Stem cell researcher and entrepreneur Hans Keirstead is jazzing up AiVita Biomedical Inc.’s new consumer skin care product launch with a social media strategy and a new product, Root of Skin, which joins skin-care product Provoque, currently sold through authorized physicians.
“100% of the proceeds will support women with ovarian cancer,” said Keirstead. AiVita is a regenerative medicine company with a commercial skin care product line and an immunotherapy business targeting ovarian cancer, the former funding the therapeutic arm.
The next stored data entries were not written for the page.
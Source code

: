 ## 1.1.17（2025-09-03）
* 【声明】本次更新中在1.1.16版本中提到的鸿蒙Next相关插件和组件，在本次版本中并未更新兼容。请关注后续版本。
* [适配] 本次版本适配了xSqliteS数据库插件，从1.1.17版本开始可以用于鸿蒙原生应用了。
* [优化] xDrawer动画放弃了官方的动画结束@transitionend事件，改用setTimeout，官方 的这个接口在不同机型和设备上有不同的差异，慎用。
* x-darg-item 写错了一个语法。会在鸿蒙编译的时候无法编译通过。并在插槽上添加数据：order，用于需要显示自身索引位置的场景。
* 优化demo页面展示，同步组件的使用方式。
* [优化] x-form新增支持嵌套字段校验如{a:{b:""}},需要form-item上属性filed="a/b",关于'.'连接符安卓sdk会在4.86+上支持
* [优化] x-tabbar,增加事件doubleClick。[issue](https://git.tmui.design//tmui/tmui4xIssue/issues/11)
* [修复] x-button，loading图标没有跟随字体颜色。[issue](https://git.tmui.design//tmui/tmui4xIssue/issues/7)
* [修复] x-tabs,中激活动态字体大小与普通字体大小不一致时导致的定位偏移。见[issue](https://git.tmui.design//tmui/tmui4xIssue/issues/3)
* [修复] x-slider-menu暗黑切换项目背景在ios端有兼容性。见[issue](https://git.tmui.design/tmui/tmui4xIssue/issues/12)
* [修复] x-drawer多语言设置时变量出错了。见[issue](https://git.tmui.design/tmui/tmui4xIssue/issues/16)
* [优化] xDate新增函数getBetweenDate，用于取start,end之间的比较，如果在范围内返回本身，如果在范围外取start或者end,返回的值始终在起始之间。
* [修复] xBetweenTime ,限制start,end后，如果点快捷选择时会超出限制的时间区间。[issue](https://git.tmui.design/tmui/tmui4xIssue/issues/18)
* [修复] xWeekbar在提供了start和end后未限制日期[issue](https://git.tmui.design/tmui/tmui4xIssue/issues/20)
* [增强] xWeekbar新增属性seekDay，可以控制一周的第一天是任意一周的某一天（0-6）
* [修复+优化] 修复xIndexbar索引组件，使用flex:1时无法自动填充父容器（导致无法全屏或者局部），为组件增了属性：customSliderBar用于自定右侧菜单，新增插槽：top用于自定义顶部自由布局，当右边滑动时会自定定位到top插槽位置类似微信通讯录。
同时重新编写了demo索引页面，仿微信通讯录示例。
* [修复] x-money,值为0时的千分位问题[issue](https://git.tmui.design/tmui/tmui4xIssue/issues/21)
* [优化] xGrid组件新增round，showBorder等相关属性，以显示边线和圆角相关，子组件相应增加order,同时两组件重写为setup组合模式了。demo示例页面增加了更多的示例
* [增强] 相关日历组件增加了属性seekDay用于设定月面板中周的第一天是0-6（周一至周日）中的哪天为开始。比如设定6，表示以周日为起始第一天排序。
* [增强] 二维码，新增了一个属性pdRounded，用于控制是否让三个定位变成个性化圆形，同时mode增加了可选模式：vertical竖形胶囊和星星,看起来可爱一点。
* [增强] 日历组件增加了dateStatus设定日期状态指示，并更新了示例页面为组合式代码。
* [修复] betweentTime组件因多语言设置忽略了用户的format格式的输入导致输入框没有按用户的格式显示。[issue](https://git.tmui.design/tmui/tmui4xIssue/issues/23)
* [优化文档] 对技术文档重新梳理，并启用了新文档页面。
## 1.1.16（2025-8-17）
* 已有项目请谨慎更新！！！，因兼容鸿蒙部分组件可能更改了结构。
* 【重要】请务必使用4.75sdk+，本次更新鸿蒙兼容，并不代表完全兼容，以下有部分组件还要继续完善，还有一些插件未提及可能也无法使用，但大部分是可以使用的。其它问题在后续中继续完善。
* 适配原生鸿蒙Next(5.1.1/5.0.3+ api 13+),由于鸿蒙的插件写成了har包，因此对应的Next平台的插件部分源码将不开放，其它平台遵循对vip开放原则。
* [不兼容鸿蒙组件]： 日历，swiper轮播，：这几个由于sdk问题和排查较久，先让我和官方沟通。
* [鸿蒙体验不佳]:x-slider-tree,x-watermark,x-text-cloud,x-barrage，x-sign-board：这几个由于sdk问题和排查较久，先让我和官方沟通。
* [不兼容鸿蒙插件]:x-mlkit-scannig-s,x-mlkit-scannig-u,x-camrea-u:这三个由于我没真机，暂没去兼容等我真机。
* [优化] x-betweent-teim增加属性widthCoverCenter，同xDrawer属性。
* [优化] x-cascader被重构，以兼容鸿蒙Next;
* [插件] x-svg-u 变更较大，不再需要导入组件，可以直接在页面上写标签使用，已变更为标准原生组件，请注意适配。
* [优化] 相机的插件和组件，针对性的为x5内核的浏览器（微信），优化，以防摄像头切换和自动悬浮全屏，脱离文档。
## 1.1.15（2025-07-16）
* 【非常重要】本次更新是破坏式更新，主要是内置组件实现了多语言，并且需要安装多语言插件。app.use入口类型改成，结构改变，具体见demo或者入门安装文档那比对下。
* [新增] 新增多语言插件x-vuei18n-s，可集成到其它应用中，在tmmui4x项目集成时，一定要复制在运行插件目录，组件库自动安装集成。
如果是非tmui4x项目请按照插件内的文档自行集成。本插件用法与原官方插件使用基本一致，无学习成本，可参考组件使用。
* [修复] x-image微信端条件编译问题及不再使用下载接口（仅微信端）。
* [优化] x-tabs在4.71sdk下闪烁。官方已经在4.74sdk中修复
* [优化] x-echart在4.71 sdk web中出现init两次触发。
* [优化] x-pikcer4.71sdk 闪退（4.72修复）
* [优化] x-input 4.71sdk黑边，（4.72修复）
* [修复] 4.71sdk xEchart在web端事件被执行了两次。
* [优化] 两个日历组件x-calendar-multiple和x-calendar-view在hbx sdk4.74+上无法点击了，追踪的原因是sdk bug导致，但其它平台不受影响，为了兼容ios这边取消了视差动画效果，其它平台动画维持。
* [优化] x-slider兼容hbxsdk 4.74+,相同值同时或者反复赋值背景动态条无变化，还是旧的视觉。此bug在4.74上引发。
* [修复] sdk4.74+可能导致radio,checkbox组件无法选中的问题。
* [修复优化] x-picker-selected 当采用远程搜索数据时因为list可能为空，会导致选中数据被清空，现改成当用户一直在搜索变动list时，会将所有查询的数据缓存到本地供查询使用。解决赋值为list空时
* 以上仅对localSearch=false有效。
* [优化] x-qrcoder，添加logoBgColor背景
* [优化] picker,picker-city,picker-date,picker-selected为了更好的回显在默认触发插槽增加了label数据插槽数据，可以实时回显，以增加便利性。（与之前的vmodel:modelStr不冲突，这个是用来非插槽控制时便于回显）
He said the Irvine-based company has hired Christine Oddo, founder and chief executive of Madison Lux Group in Los Angeles, to lead the marketing campaign—“She did the Kardashian [PerfectSkin] line,” Keirstead noted.
Direct-to-Consumer
Root of Skin has an eye cream, a facial serum and a tinted primer that retail for about $55 each, roughly half the cost of Provoque. The new line will launch in September.
On top of hiring Oddo, AiVita has tapped Indi to generate buzz for the new line.
The social network video platform enables third-party entities to create videos and content for “artists, brands, retailers, nonprofits, celebrities and individuals [to] connect with fans and supporters,” according to the company website. Video submissions earn Indi “buzz points” based on views, likes, followers and social media interactions.
“Indi.com is really neat, allowing consumer-generated content to create buzz for our product,” said Keirstead, who added that the first video will feature a Miss California.
Indi founder and Chief Executive Neel Grover was most previously chairman and chief executive of fashion marketplace Bluefly.com.
Keirstead said Root of Skin is a separate product from Provoque, which the company licenses from Basking Ridge, N.J.-based Caladrius Biosciences Inc. The Provoque line consists of a facial serum and eye cream.
Clinical
Keirstead said that while the company is ramping up commercialization, its focus is on developing stem cell-based cancer treatments. It has partnered with Newport Beach-based Hoag Memorial Hospital Presbyterian and is finishing up enrolling a 99-patient phase two trial for ovarian cancer.
The clinical study is financed through a $2 million Series A funding from California Technology Ventures, a Pasadena-based venture capital firm that invests in life sciences and information-technology companies. Keirstead has separately raised another $1 million from four private investors supporting both the aesthetics and therapeutic segments.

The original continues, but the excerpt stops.